*** Data shown ***

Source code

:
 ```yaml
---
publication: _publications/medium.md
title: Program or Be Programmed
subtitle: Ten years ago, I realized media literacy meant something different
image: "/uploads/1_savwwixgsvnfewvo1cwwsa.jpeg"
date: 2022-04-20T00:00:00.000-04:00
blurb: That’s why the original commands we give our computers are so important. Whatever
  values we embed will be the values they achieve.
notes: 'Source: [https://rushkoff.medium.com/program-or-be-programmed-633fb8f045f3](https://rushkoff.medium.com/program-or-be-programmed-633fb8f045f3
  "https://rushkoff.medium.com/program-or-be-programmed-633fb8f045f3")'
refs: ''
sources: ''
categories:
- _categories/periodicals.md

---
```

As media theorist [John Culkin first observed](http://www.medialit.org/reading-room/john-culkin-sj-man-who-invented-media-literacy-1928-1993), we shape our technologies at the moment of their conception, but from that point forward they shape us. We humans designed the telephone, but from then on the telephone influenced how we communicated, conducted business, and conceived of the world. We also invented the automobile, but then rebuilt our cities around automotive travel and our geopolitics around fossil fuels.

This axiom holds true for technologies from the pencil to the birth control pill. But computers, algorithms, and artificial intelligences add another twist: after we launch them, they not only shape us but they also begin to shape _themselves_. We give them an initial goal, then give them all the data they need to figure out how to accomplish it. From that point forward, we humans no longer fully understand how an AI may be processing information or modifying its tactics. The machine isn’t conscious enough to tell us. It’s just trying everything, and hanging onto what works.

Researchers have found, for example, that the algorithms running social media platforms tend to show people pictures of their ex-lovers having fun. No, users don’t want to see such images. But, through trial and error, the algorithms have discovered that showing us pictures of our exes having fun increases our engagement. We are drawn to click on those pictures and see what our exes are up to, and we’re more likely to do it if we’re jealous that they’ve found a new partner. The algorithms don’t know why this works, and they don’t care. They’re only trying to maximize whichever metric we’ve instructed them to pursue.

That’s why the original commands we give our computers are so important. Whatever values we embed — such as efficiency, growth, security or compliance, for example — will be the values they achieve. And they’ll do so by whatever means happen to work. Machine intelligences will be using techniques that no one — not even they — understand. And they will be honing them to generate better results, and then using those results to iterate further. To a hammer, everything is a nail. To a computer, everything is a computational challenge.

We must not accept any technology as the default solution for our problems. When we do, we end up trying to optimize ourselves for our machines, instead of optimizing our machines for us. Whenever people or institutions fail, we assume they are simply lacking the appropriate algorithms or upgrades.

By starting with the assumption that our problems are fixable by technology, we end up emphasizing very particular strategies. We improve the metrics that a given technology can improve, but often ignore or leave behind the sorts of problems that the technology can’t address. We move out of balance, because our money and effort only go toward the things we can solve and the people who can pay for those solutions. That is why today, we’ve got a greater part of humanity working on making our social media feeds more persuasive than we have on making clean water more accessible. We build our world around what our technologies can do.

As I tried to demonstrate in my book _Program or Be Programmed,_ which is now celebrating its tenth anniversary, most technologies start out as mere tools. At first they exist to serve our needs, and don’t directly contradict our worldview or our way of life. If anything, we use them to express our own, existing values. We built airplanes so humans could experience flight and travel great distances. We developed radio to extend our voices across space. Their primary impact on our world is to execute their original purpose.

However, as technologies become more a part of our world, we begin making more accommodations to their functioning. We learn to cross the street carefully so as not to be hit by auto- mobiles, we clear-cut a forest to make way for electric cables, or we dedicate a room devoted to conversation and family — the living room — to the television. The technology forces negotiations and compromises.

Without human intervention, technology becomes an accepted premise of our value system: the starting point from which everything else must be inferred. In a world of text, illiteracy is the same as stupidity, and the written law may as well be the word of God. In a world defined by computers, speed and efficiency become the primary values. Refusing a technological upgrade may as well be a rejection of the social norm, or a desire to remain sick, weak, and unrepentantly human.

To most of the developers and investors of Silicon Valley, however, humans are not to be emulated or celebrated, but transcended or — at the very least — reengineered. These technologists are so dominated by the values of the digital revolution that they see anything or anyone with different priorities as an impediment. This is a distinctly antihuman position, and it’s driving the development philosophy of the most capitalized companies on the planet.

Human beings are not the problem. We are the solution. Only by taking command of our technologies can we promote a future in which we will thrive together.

*** End of Data shown ***

## What you are asked to do
Look through the records and gather each line with the word "rushkoff".

## Answer section
notes: 'Source: [https://rushkoff.medium.com/program-or-be-programmed-633fb8f045f3](https://rushkoff.medium.com/program-or-be-programmed-633fb8f045f3
  "https://rushkoff.medium.com/program-or-be-programmed-633fb8f045f3")'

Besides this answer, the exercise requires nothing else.